Born: August 17, 1913, Ragsdale, Alabama,
Died: February 5, 1970
Buried: Sunset Memory Gardens, Cartersville Georgia
- Began his baseball career on the ATCO Fields in 1929
- Played in three World Series and named to seven AL All Star teams
- Inducted into the Sports Hall of Fame in three different states.
Hailed as ATCO’s “Home Run King”, Preston Rudolph “Rudy” York began his baseball career in 1929 at age fifteen on the ball fields of Atco, Georgia, a mill town on the western outskirts of Cartersville. (The Atco mill was purchased by the Goodyear Rubber Company in June 1929.) The “Supertwisters” were one of the founding members of the Northwest Georgia Textile League in 1931, an independent semi-pro league that included a number of teams from mill towns in the surrounding area, including those in Cedartown, Rockmart others around Rome, Georgia. . In 1933 York signed his first professional contract in Organized Baseball with the Southern Association’s Knoxville Smokies but played only three games before being released.
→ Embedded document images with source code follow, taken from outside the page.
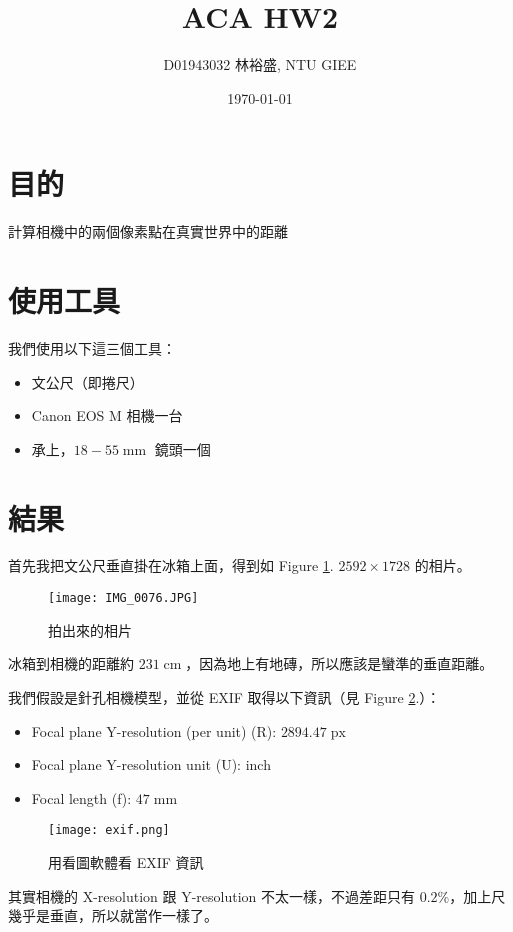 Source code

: \documentclass{article}
\newcommand{\figref}[1]{Figure \ref{Fig:#1}.}
\newcommand{\mm}{\operatorname{mm}}
\newcommand{\cm}{\operatorname{cm}}
\newcommand{\px}{\operatorname{px}}
\begin{document}
\title{ACA HW2}
\author{D01943032 林裕盛, NTU GIEE}
\date{\today}
\maketitle

\section{目的}

計算相機中的兩個像素點在真實世界中的距離

\section{使用工具}

我們使用以下這三個工具：
\begin{itemize}
\item 文公尺（即捲尺）
\item Canon EOS M 相機一台
\item 承上，$18-55 \mm$ 鏡頭一個
\end{itemize}

\section{結果}
首先我把文公尺垂直掛在冰箱上面，得到如 \figref{photo} $2592\times 1728$ 的相片。
\begin{figure}[ht]
\centering
\texttt{[image: IMG\_0076.JPG]}
\caption{拍出來的相片}\label{Fig:photo}
\end{figure}
冰箱到相機的距離約 $231 \cm$，因為地上有地磚，所以應該是蠻準的垂直距離。

我們假設是針孔相機模型，並從 EXIF 取得以下資訊（見 \figref{exif}）：
\begin{itemize}
\item Focal plane Y-resolution (per unit) (R): $2894.47 \px$
\item Focal plane Y-resolution unit (U): inch
\item Focal length (f): $47 \mm$
\end{itemize}

\begin{figure}[ht]
\centering
\texttt{[image: exif.png]}
\caption{用看圖軟體看 EXIF 資訊}\label{Fig:exif}
\end{figure}
其實相機的 X-resolution 跟 Y-resolution 不太一樣，不過差距只有 $0.2\%$，加上尺幾乎是垂直，所以就當作一樣了。
\end{document}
After briefly playing with an independent team in Albany, Georgia, Rudy was signed to a minor league contract by Eddie Goosetree, a scout for the Detroit Tigers organization. York was sent to the Shreveport Sports of the Class C Dixie League, where he played in 12 games before being assigned to the Beaumont Exporters of the Class A Texas League for the final month of the 1933 season. York played sparingly for Beaumont in 1933; in 1934 he played with both Beaumont and the Fort Worth Panthers in the Texas League. Thanks to a bureaucratic mistake that prevented him from playing for Beaumont after August 1, Rudy was called up to the Detroit Tigers. Tiger manager Mickey Cochrane hoped Rudy would provide some power off the bench as the Tigers tried to clinch the 1934 AL pennant, but Rudy had only 6 at-bats with the Tigers during his time there. Returning to Beaumont for the 1935 season, York was moved out of the catcher’s spot to first base and proceeded to lead the league with 32 home runs and 117 runs-batted-in, earning him the league’s Most Valuable Player award. Playing for the Class AA (at that time, baseball’s highest minor league level) Milwaukee Brewers in 1936, Rudy earned another MVP award as he led the Brewers to the American Association championship by posting a .334 batting average, 37 home runs and 148 runs-batted-in.
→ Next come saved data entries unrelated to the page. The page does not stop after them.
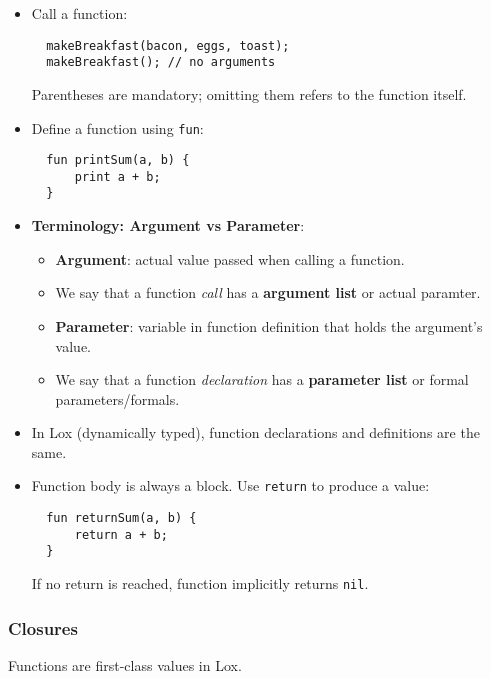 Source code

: \documentclass[12pt,a4paper]{article}
\begin{document}
\begin{itemize}
	\item Call a function:
	      \begin{lstlisting}
  makeBreakfast(bacon, eggs, toast);
  makeBreakfast(); // no arguments
  \end{lstlisting}
	      Parentheses are mandatory; omitting them refers to the function itself.

	\item Define a function using \texttt{fun}:
	      \begin{lstlisting}
  fun printSum(a, b) {
      print a + b;
  }
  \end{lstlisting}

	\item \textbf{Terminology: Argument vs Parameter}:
	      \begin{itemize}
		      \item \textbf{Argument}: actual value passed when calling a function.
		      \item We say that a function \textit{call} has a \textbf{argument list} or actual paramter.
		      \item \textbf{Parameter}: variable in function definition that holds the argument’s value.
		      \item We say that a function \textit{declaration} has a \textbf{parameter list} or formal parameters/formals.
	      \end{itemize}

	\item In Lox (dynamically typed), function declarations and definitions are the same.
	\item Function body is always a block. Use \texttt{return} to produce a value:
	      \begin{lstlisting}
  fun returnSum(a, b) {
      return a + b;
  }
  \end{lstlisting}
	      If no return is reached, function implicitly returns \texttt{nil}.
\end{itemize}

\subsubsection{Closures}

Functions are first-class values in Lox.
\end{document}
In 1937 York made the Detroit Tigers opening day lineup as a third baseman. Benched midway through the season because of poor defense, the Tigers eventually moved Rudy back behind home plate in early August in order to get his powerful bat back in the lineup. Rudy proceeded to break Babe Ruth’s record of most home runs in a single calendar month by hitting eighteen home runs in August (a record he held until June 1998 when Sammy Sosa hit 20 home runs.) Rudy was moved to first base in 1940, and he was one of the few major league players who was not inducted into the military during WWII. (He was rejected during his physical exam due to a bad knee.)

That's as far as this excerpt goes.